Okay, just real quick, just going back to your partnerships. You had mentioned, ViiV Healthcare with Glaxo. They are in the antiviral space. Has there been any discussion of moving forward with something for Corona? Have they talked about that, or is that just here shortly?

Jerry Jabbour

So obviously, we're getting into pretty interesting territory. And we've seen, a lot of companies take advantage of some of the hype around this, to say that they're working in this area. And we certainly don't want to use this call as an opportunity to simply jump on the bandwagon. But what I can say is, we do believe our technology has the ability to effectively deliver antivirals. There's a lot that remains to be seen about how to effectively treat Corona virus. A lot of those, prospective medicines are in clinical trials, were probably six months to a year away and they're all IV delivered. Do we have the ability potentially, to help deliver a vaccine and provide an oral version of that? The answer to that is yes.

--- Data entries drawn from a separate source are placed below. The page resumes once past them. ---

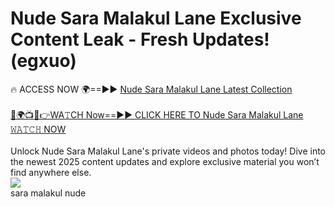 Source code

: # Nude Sara Malakul Lane Exclusive Content Leak - Fresh Updates! (egxuo)

🔥 ACCESS NOW 🌍==►► <a href="https://tinyurl.com/2mz8nhtm" rel="nofollow">Nude Sara Malakul Lane Latest Collection</a>
<br><br>
[🔴🌍📺📱👉WA𝚃CH Now==►► CLICK HERE TO Nude Sara Malakul Lane 𝚆𝙰𝚃𝙲𝙷 NOW](https://tinyurl.com/2mz8nhtm)
<br><br>
Unlock Nude Sara Malakul Lane's private videos and photos today! Dive into the newest 2025 content updates and explore exclusive material you won’t find anywhere else.
<br>
<a href="https://tinyurl.com/2mz8nhtm" rel="nofollow" data-target="animated-image.originalLink"><img src="https://camo.githubusercontent.com/8a4f000d20f83aca3bf7ec5f350d767afa0574a8a352519fd8cfa583a6f93a33/68747470733a2f2f692e696d6775722e636f6d2f644a486b345a712e676966" data-canonical-src="https://i.imgur.com/dJHk4Zq.gif" style="max-width: 100%; display: inline-block;" data-target="animated-image.originalImage"></a>
<br>
sara malakul nude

We are in active dialogues with NIH to find out how we can become a part of this, and there actually is a movement, a coalition going on, but we're not out front waving the flag on this. We obviously have a lot of other things to concentrate on. But you better believe we raised our hands when the NIH said, can we combine a lot of what we're trying to do with what we've seen your delivery platform technology do. And so we'll see. As to specifically with ViiV, we've limited our discussions there to kind of what their intended targets were at the beginning. But it certainly doesn't mean that we're not paying attention to how we may be able to contribute in to something which is obviously creating a lot of waves in the markets and around the world.

Jason McCarthy

Right. Thank you, Jerry.

Operator

Thank you. At this time, we've reached the end of our question and answer session. And I'll turn the floor back to Jerry Jabbour for closing remarks.

Jerry Jabbour

Thanks, Rob. Obviously thanks everyone for participating in our call today, for your patience. We wanted to provide an opportunity to go into great detail on our -- the two studies that we're executing on. We believe, both EnACT and ENHANCE-IT represent not only great opportunities for patients, but certainly over the course of 2020 can be important, value inflection points for investors. We look forward to keeping you apprised as to our progress, and wish everyone a great day. Thanks.

Operator

This concludes today's conference. You may disconnect your lines at this time. Thank you for your participation.